Per migliorare  il profilo labiale ortodonticamente, è necessario retrudere gli incisivi, ma poiché il torque sugli incisivi non era eccessivo e l’angolo naso-labiale era nei limiti della norma,la quantità richiesta di retrazione degli incisivi era limitata e per questo si è optato per l’estrazione dei secondi premolari su entrambe le arcate.

Studi precedenti hanno dimostrato come l’ intrusione dei denti posteriori con l’uso delle mini viti possa produrre un antero-rotazione della mandibola e riposizionare di conseguenza il mento più avanti.

 

Siccome la paziente presenta un morso profondo marcato, la quantità di intrusione necessaria è maggiore per il gruppo frontale inoltre, per evitare l’appiattimento del piano occlusale superiore, la maggior intrusione è da esercitare sugli incisivi inferiori.

La conduzione del trattamento

Le mini viti son state posizionate buccalmente tra la radice dell’incisivo laterale e il canino e nel sito estrattivo dei secondi premolari,successivamente attivate dopo 4 settimane dal posizionamento.

L’intrusione dell’intera dentizione ha causato l’ antero-rotazione della mandibola e come conseguenza un morso testa a testa degli incisivi, per cui una maggior retrazione è risultata necessaria nell’arcata inferiore.
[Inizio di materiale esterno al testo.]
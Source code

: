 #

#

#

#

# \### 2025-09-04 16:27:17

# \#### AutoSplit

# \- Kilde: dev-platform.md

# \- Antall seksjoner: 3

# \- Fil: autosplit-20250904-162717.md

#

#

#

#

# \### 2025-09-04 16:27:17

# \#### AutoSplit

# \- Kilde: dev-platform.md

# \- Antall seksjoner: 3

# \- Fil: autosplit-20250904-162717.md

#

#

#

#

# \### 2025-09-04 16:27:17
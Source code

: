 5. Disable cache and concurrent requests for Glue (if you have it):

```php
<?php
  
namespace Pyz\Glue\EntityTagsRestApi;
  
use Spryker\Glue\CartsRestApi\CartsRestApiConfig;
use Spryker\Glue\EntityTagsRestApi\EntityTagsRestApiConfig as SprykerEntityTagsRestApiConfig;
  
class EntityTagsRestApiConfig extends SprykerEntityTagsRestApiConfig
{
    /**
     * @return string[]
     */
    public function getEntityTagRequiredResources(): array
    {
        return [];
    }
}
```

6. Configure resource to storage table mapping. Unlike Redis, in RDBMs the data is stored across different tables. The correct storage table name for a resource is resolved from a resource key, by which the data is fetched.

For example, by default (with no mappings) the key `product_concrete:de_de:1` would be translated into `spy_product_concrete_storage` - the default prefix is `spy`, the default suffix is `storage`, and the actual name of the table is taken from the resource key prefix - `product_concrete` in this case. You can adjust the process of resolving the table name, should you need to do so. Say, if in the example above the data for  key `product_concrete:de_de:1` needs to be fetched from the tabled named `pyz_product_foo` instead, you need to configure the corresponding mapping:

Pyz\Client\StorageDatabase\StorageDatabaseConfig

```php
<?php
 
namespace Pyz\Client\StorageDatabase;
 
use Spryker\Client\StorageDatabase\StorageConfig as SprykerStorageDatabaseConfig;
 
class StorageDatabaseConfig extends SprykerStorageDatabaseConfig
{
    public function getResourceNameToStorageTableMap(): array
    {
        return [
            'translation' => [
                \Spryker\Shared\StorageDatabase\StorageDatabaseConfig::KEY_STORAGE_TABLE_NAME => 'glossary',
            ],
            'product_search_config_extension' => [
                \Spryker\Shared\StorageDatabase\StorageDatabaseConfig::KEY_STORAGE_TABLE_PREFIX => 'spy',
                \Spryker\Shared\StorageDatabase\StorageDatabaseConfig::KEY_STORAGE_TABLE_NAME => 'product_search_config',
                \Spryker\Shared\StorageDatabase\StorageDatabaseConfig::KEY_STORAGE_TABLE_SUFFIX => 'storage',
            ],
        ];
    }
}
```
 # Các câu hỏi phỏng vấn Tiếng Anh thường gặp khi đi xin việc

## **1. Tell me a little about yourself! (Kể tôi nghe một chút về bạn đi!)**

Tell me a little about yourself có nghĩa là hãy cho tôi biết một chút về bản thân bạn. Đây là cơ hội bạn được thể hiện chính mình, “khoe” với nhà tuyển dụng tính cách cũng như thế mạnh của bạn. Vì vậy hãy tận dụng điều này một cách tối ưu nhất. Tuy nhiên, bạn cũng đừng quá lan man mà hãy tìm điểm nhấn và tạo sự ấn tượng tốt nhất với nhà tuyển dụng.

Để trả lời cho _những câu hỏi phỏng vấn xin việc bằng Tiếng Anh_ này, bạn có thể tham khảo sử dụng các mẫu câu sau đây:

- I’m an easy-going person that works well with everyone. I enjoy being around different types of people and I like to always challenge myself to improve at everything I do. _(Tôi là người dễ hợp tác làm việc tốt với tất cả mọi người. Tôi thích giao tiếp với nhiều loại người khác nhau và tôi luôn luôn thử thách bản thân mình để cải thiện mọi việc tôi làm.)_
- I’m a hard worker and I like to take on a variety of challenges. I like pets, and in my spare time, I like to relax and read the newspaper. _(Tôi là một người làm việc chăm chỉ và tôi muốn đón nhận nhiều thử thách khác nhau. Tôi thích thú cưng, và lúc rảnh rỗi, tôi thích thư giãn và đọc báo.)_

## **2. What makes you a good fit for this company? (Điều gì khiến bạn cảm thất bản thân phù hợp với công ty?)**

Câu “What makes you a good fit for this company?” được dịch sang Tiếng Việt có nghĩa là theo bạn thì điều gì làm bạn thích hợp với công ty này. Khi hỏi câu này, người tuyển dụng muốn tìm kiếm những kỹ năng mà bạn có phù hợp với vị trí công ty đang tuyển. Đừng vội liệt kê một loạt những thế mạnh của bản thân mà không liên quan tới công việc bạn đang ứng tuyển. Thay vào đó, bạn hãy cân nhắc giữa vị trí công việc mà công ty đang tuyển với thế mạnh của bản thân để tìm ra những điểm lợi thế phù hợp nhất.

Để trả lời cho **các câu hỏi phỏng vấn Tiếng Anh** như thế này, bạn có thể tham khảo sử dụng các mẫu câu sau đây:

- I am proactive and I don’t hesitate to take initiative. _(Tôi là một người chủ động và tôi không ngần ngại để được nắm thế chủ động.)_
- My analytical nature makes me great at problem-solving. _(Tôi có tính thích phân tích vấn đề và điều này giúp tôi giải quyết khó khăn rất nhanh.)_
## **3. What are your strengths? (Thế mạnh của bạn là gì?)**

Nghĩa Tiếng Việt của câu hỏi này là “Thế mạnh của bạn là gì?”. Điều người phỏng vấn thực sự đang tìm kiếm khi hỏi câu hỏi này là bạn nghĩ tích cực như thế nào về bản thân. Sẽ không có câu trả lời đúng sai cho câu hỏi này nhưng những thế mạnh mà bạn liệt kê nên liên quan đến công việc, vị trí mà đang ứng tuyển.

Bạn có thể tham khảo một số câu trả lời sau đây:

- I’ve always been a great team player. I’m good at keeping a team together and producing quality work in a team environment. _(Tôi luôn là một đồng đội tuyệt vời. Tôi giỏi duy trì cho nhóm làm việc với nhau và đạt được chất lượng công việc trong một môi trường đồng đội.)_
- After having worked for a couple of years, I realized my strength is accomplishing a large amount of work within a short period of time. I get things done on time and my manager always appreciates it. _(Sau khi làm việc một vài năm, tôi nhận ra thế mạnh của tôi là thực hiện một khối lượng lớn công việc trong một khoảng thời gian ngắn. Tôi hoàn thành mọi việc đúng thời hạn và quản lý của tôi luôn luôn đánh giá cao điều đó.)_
La considerazione dell’autore è che sarebbe stato opportuno estrarre i quarti inferiori e non i quinti per avere fin da subito una maggiore retrazione del gruppo incisale inferiore.

Contenzione

Le contenzioni utilizzate alla fine dei 37 appuntamenti sono stati una placca di Hawley inferiormente e una contenzione fissa superiormente, inoltre era stato richiesto alla paziente di stringere i denti 5 volte per un minuto ogni sera per migliorare la stabilità del trattamento,cosa che la paziente ha ammesso di non aver fatto.

Dal punto di vista estetico si vede un miglioramento nel profilo facciale e nell’incompetenza labiale con sorriso gengivale corretto.

Effetto collaterale

L’unico effetto collaterale che si evidenzia dall’ultima panoramica è un lieve riassorbimento radicolare del gruppo anteriore, che è da aspettarselo in un paziente a cui hanno intruso di 6.5 mm gli incisivi  inferiori.